[Entries taken from a collection]
== Segment start ==

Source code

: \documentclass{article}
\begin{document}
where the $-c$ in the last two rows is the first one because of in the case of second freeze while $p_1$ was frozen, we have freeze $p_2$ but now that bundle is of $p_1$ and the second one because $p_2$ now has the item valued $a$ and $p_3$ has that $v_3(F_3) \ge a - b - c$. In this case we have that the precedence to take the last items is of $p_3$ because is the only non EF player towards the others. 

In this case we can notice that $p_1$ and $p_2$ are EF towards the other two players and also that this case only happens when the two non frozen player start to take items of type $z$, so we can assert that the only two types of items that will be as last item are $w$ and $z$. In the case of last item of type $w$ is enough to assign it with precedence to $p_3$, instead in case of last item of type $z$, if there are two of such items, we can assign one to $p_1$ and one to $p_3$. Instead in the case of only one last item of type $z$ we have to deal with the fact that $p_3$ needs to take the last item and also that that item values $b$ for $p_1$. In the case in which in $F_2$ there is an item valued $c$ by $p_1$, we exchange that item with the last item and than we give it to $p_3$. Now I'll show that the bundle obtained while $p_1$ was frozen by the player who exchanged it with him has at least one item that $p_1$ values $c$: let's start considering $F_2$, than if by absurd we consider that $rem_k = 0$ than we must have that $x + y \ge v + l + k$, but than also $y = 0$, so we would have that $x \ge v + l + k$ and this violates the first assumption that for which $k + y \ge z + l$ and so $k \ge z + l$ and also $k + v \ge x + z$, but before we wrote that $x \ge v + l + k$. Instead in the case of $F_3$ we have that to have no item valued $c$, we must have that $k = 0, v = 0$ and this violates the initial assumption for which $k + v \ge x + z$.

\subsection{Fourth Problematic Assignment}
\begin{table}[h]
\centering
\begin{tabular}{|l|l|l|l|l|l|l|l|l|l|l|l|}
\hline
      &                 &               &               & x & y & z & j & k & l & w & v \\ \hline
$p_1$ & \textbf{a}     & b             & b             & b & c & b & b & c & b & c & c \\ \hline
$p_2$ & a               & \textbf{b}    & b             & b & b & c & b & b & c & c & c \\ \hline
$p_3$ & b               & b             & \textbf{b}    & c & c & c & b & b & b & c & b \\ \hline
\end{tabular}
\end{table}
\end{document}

== Segment end ==

● Work required
In the records above, which lines hold the string "begin"? Copy each one.

● Response to this task
\begin{document}
\begin{table}[h]
\begin{tabular}{|l|l|l|l|l|l|l|l|l|l|l|l|}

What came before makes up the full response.